Records excerpted from a collection:
○ ○ ○ ○ ○ ○ ○

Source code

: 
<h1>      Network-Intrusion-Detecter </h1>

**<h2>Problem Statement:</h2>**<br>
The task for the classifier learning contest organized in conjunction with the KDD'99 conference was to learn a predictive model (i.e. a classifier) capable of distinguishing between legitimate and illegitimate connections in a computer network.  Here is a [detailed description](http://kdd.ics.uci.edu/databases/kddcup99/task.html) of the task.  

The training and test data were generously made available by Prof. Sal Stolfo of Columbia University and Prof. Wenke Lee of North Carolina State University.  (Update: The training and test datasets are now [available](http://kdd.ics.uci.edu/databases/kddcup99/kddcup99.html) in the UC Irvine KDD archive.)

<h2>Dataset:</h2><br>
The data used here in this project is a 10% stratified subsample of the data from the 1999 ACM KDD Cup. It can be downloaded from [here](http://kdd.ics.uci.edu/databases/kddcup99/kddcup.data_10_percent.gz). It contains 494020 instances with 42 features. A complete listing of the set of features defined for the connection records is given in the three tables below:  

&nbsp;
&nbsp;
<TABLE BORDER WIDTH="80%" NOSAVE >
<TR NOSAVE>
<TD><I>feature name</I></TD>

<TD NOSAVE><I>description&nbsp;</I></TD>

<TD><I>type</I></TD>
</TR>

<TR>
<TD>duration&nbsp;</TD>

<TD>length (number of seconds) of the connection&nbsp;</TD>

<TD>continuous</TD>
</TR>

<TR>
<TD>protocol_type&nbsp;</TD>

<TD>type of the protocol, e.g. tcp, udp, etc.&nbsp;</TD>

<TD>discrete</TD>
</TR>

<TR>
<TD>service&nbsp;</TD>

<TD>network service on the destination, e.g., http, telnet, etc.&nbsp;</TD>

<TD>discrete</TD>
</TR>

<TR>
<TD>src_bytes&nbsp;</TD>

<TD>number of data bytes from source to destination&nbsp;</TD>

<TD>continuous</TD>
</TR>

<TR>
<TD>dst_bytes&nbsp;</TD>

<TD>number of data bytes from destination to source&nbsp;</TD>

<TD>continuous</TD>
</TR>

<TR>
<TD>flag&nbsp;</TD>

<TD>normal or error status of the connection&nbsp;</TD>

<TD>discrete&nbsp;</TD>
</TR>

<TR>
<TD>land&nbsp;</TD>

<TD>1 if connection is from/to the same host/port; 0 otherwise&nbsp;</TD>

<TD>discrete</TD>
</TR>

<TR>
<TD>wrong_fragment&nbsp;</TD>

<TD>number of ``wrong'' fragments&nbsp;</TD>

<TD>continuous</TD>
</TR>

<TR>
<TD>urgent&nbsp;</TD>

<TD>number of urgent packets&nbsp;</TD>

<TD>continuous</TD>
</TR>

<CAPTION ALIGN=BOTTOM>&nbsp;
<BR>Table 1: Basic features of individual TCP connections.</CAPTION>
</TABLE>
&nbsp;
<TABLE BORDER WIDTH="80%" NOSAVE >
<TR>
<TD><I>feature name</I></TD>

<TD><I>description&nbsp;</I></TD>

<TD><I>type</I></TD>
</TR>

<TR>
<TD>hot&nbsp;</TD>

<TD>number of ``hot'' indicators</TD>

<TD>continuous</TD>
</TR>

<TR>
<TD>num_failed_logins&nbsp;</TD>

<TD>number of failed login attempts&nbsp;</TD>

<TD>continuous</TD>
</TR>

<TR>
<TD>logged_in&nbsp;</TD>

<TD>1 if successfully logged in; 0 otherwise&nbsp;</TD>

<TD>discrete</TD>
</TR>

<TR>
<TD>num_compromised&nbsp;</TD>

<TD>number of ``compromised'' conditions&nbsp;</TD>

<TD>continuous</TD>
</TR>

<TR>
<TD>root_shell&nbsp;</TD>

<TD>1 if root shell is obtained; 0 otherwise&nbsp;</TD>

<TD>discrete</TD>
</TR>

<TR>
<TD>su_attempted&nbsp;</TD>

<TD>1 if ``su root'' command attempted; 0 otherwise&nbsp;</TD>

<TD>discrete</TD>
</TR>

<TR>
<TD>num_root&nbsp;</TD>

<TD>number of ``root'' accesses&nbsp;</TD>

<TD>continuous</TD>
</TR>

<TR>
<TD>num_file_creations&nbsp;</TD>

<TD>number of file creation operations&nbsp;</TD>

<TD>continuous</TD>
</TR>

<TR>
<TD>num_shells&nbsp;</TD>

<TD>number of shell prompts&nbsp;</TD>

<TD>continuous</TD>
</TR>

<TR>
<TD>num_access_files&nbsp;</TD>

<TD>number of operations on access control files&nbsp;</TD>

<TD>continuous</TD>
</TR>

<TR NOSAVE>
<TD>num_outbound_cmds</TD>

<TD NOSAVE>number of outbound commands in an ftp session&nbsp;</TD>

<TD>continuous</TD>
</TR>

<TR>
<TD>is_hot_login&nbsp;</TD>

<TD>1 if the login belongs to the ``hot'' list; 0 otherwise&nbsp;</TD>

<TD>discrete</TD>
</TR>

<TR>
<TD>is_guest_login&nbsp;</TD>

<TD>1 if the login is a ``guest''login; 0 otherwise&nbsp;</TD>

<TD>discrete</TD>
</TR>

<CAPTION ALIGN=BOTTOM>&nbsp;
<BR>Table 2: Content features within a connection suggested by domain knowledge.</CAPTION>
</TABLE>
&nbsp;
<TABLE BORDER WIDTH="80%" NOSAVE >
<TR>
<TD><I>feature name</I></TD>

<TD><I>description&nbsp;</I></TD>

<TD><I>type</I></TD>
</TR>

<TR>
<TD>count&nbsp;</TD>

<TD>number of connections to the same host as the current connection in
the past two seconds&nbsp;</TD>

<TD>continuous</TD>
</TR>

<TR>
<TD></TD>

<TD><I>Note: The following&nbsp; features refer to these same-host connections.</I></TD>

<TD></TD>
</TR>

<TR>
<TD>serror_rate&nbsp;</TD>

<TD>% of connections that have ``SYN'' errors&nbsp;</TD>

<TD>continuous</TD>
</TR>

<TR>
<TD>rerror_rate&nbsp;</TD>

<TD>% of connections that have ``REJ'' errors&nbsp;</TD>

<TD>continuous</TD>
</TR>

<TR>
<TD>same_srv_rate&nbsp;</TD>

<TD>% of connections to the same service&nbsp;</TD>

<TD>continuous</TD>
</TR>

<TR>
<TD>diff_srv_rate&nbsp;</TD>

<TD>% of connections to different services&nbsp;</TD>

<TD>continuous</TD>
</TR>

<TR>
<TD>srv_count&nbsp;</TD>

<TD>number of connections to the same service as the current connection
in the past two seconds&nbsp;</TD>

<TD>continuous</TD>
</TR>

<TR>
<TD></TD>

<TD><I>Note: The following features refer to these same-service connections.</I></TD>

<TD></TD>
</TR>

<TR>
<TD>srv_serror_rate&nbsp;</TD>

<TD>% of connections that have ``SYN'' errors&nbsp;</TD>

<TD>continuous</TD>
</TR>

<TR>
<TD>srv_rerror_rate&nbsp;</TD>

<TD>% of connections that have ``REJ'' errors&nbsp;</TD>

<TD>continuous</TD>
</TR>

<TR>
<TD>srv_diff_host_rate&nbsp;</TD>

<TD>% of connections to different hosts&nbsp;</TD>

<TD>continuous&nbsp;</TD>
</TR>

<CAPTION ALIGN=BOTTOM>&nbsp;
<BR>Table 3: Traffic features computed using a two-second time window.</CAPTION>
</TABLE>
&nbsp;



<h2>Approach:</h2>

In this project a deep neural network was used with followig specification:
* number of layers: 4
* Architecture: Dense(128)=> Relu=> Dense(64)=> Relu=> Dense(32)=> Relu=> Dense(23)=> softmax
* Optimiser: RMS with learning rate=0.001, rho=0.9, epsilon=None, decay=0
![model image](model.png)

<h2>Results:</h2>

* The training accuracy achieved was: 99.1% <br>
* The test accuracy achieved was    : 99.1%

○ ○ ○ ○ ○ ○ ○

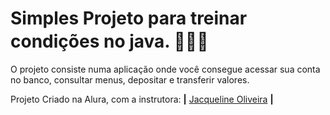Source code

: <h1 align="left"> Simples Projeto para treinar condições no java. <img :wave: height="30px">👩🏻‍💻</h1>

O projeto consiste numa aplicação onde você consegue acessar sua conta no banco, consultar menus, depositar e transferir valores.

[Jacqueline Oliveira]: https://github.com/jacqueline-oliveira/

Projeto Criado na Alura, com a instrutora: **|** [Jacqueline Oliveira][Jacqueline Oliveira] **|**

○ ○ ○ ○ ○ ○ ○

**How to complete this task**.
With the line holding "<h2>Dataset:</h2><br>" as the first and the line holding "<TD>src_bytes&nbsp;</TD>" as the last, set down that range of the entries above exactly, and nothing else.

**Result**.
<h2>Dataset:</h2><br>
The data used here in this project is a 10% stratified subsample of the data from the 1999 ACM KDD Cup. It can be downloaded from [here](http://kdd.ics.uci.edu/databases/kddcup99/kddcup.data_10_percent.gz). It contains 494020 instances with 42 features. A complete listing of the set of features defined for the connection records is given in the three tables below:  

&nbsp;
&nbsp;
<TABLE BORDER WIDTH="80%" NOSAVE >
<TR NOSAVE>
<TD><I>feature name</I></TD>

<TD NOSAVE><I>description&nbsp;</I></TD>

<TD><I>type</I></TD>
</TR>

<TR>
<TD>duration&nbsp;</TD>

<TD>length (number of seconds) of the connection&nbsp;</TD>

<TD>continuous</TD>
</TR>

<TR>
<TD>protocol_type&nbsp;</TD>

<TD>type of the protocol, e.g. tcp, udp, etc.&nbsp;</TD>

<TD>discrete</TD>
</TR>

<TR>
<TD>service&nbsp;</TD>

<TD>network service on the destination, e.g., http, telnet, etc.&nbsp;</TD>

<TD>discrete</TD>
</TR>

<TR>
<TD>src_bytes&nbsp;</TD>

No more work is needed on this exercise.